El cura también era joven, no tanto como Esperanza, pero bastante más joven que yo. Parecía cualquier cosa menos un párroco. Llevaba el pelo algo más largo de lo normal y no usaba el cuello blanco de rigor.

—Ah, no es nada, solo le ajusté dos tornillos. Ya que estamos ¿Le hago una pregunta? Yo soy católico, estoy bautizado y tomé la comunión, pero hace como 15 años que no me confieso ¿Puedo venir cualquier día directamente o tengo que pedir turno en algún lado?

El cura se río sin mirarme a los ojos.

—Podés venir todas las tardes sin turno. No damos turnos. Pero si querés, te podés confesar ahora conmigo.

—¿Ahora mismo?

—Si tenés ganas…

—Lo pienso mientras bajo la bici ¿le parece? No sé si estoy tan preparado.

—Nunca nadie está preparado para asumir sus errores.

Entramos a la iglesia con la bici ruidosa de Esperanza a cuestas. La luz lúgubre de los vitraux de colores solo alcanzaba para recortar el altar al fondo y alguna que otra forma amurada sobre las paredes grises y rugosas de los costados.

Salvo el rellano de la entrada, que se iluminaba con las velas que deja la gente con sus intenciones, todo estaba en penumbras.

—Preferiría venir de día —dije tomando conciencia de la desolación de la oscuridad. La sola idea de hablar sin poder ver me hizo sentir aun más penitente.

—Para que te resulte un poco más fácil podemos sentarnos acá cerca de las velas —dijo el cura señalando los bancos cercanos e intentando disipar mis dudas —Por lo menos, nos podemos ver a los ojos.  Me llamo Damián.

—Encantado, padre. Martín Molina.

—Decime Damián, no hace falta que me trates de usted.
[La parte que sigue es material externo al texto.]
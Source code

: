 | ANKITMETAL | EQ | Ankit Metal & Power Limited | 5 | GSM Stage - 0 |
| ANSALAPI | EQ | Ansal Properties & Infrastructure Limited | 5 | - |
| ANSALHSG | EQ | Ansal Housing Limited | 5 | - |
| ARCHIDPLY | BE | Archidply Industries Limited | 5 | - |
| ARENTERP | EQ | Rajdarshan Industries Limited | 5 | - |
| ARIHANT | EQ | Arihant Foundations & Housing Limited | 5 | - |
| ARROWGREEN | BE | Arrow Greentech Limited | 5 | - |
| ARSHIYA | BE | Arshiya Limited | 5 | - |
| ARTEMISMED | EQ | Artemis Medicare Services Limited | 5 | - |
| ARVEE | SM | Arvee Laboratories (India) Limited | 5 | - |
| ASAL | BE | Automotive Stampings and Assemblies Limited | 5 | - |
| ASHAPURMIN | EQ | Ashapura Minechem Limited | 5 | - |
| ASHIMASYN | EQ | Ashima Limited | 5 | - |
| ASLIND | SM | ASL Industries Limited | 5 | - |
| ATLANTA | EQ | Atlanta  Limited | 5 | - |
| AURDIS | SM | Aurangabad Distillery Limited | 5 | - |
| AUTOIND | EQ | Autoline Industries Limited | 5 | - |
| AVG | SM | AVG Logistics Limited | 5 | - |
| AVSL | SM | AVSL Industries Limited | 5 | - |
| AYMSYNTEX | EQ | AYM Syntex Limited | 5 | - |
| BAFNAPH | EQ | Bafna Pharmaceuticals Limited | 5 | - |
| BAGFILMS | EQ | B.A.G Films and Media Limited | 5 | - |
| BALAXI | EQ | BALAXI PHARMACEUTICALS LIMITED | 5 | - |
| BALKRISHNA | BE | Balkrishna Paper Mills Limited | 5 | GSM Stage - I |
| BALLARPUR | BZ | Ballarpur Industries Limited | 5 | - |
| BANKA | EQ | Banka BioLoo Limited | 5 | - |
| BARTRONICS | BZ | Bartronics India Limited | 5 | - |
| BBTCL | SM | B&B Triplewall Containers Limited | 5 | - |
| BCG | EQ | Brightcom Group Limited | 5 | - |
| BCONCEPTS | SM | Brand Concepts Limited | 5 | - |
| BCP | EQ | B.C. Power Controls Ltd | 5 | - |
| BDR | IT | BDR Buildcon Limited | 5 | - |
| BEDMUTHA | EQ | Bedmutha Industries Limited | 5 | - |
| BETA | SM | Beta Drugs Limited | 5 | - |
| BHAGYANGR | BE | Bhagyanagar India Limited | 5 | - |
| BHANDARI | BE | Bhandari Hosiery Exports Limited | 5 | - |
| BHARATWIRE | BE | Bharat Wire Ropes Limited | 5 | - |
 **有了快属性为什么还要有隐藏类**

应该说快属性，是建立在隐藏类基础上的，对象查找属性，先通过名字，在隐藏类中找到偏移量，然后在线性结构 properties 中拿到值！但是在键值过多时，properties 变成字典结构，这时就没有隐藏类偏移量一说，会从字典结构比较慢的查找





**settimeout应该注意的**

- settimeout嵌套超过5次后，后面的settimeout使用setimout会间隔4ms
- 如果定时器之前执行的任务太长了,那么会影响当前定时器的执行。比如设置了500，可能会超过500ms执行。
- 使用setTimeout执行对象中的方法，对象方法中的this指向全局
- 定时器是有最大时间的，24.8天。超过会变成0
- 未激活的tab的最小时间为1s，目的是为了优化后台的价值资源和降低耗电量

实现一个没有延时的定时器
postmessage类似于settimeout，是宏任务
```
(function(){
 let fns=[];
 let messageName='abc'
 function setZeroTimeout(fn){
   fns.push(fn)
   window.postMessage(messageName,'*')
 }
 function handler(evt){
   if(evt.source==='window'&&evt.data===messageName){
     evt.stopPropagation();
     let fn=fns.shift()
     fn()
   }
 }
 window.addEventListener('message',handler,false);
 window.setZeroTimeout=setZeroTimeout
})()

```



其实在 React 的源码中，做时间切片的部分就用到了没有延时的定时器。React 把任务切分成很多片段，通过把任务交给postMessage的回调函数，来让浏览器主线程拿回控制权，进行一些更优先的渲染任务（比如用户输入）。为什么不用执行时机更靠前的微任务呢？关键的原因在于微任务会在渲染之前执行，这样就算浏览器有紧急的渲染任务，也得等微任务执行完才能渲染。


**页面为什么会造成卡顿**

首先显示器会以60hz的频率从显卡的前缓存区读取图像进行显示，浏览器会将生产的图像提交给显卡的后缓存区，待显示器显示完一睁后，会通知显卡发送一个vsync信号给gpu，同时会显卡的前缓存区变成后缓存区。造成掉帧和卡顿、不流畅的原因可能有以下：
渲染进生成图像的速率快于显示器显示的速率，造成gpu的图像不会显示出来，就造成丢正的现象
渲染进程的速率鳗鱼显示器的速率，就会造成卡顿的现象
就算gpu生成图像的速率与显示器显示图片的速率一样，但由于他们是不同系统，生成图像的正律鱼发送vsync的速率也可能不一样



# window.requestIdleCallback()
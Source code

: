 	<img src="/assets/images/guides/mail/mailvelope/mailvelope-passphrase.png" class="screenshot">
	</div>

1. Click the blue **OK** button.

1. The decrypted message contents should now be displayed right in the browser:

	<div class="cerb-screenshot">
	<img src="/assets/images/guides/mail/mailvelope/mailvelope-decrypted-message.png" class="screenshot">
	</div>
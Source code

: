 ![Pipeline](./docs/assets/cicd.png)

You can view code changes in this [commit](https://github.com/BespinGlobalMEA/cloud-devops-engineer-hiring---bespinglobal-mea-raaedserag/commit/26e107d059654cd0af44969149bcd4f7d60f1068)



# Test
—¿Empiezo? —dije buscando coraje.

—Cuando vos quieras.
Damián escuchó con mucha paciencia y, con palabras de aliento, me invitó a volver algún otro día.

Salí a la calle algo más liberado, pero me puse nervioso de nuevo en la puerta misma de la camioneta. Arranqué despacio, con el vidrio bajo y el viento en la cara, buscando a Fabiana en mi mente pero, curiosamente, me encontré con Esperanza y su bici de segunda mano.